I'm currently working on some project as a C Developer in a company, and in our code there are many large function declarations for a different types of handling (such as state machine callbacks, event callbacks, timers etc.) and every type of handler declaration has the same semantics, for example event handler: static void onEvent1(Event event, EventArgs *args);
.
There can be very big amount of such handlers and with many parameters in brackets, so I've decided to replace it with a small macro to increase readability and ease code writing like this:
#define EVENT_HANDLER(funcName) static void funcName(Event event, EventArgs *args)
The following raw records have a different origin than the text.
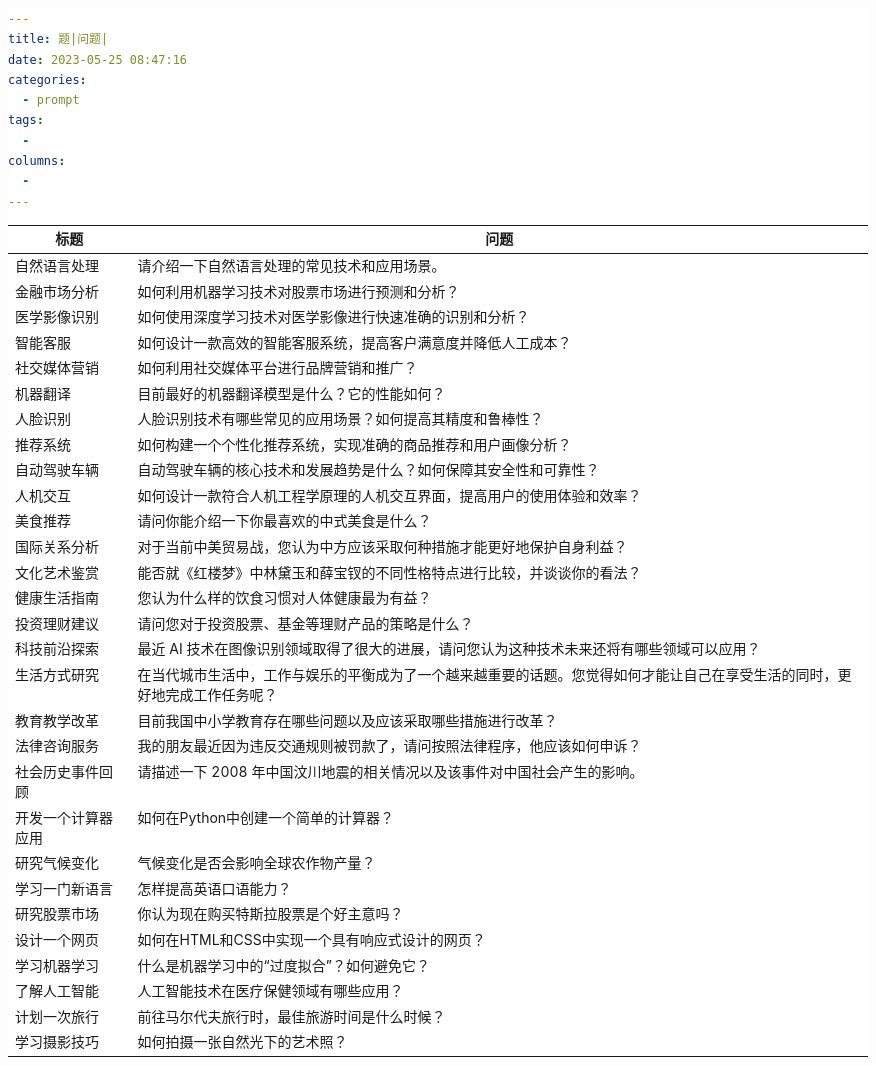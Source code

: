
 ```yaml
---
title: 题|问题|
date: 2023-05-25 08:47:16
categories:
  - prompt
tags:
  - 
columns:
  - 
---
```

|标题|问题|
|---|---|
|自然语言处理|请介绍一下自然语言处理的常见技术和应用场景。|
|金融市场分析|如何利用机器学习技术对股票市场进行预测和分析？|
|医学影像识别|如何使用深度学习技术对医学影像进行快速准确的识别和分析？|
|智能客服|如何设计一款高效的智能客服系统，提高客户满意度并降低人工成本？|
|社交媒体营销|如何利用社交媒体平台进行品牌营销和推广？|
|机器翻译|目前最好的机器翻译模型是什么？它的性能如何？|
|人脸识别|人脸识别技术有哪些常见的应用场景？如何提高其精度和鲁棒性？|
|推荐系统|如何构建一个个性化推荐系统，实现准确的商品推荐和用户画像分析？|
|自动驾驶车辆|自动驾驶车辆的核心技术和发展趋势是什么？如何保障其安全性和可靠性？|
|人机交互|如何设计一款符合人机工程学原理的人机交互界面，提高用户的使用体验和效率？|
| 美食推荐                     | 请问你能介绍一下你最喜欢的中式美食是什么？                                                                                                                                                                                                                                                                                                              |
| 国际关系分析               | 对于当前中美贸易战，您认为中方应该采取何种措施才能更好地保护自身利益？                                                                                                                                                                                                                                                                                                                     |
| 文化艺术鉴赏                 | 能否就《红楼梦》中林黛玉和薛宝钗的不同性格特点进行比较，并谈谈你的看法？                                                                                                                                                                                                                                                                                                   |
| 健康生活指南               | 您认为什么样的饮食习惯对人体健康最为有益？                                                                                                                                                                                                                                                                                                               |
| 投资理财建议               | 请问您对于投资股票、基金等理财产品的策略是什么？                                                                                                                                                                                                                                                                                                        |
| 科技前沿探索               | 最近 AI 技术在图像识别领域取得了很大的进展，请问您认为这种技术未来还将有哪些领域可以应用？                                                                                                                                                                                                                                                                                                     |
| 生活方式研究               | 在当代城市生活中，工作与娱乐的平衡成为了一个越来越重要的话题。您觉得如何才能让自己在享受生活的同时，更好地完成工作任务呢？                                                                                                                                                                                                                                                                           |
| 教育教学改革               | 目前我国中小学教育存在哪些问题以及应该采取哪些措施进行改革？                                                                                                                                                                                                                                                                                               |
| 法律咨询服务               | 我的朋友最近因为违反交通规则被罚款了，请问按照法律程序，他应该如何申诉？                                                                                                                                                                                                                                                                                     |
| 社会历史事件回顾         | 请描述一下 2008 年中国汶川地震的相关情况以及该事件对中国社会产生的影响。                                                                                                                                                                                                                                                                                      |
|开发一个计算器应用|如何在Python中创建一个简单的计算器？|
|研究气候变化|气候变化是否会影响全球农作物产量？|
|学习一门新语言|怎样提高英语口语能力？|
|研究股票市场|你认为现在购买特斯拉股票是个好主意吗？|
|设计一个网页|如何在HTML和CSS中实现一个具有响应式设计的网页？|
|学习机器学习|什么是机器学习中的“过度拟合”？如何避免它？|
|了解人工智能|人工智能技术在医疗保健领域有哪些应用？|
|计划一次旅行|前往马尔代夫旅行时，最佳旅游时间是什么时候？|
|学习摄影技巧|如何拍摄一张自然光下的艺术照？|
So the example code would look like this:
without #define :
static void onEvent1(Event event, EventArgs *args);
static void onEvent2(Event event, EventArgs *args);
static void onEvent3(Event event, EventArgs *args);
with #define :
EVENT_HANDLER(onEvent1);
EVENT_HANDLER(onEvent2);
EVENT_HANDLER(onEvent3);
After I've added changes to a code with such macro, I've heard a lot of critics from my colleagues in my address with no clear reason why it is not good. I've googled for an answer, and as far as I understand, such text replacing macro can do no harm nor lower code understanding. So, can somebody bring a clarity to me: is it really a bad habit to use #define in such a way, or no, and most impornantly: WHY?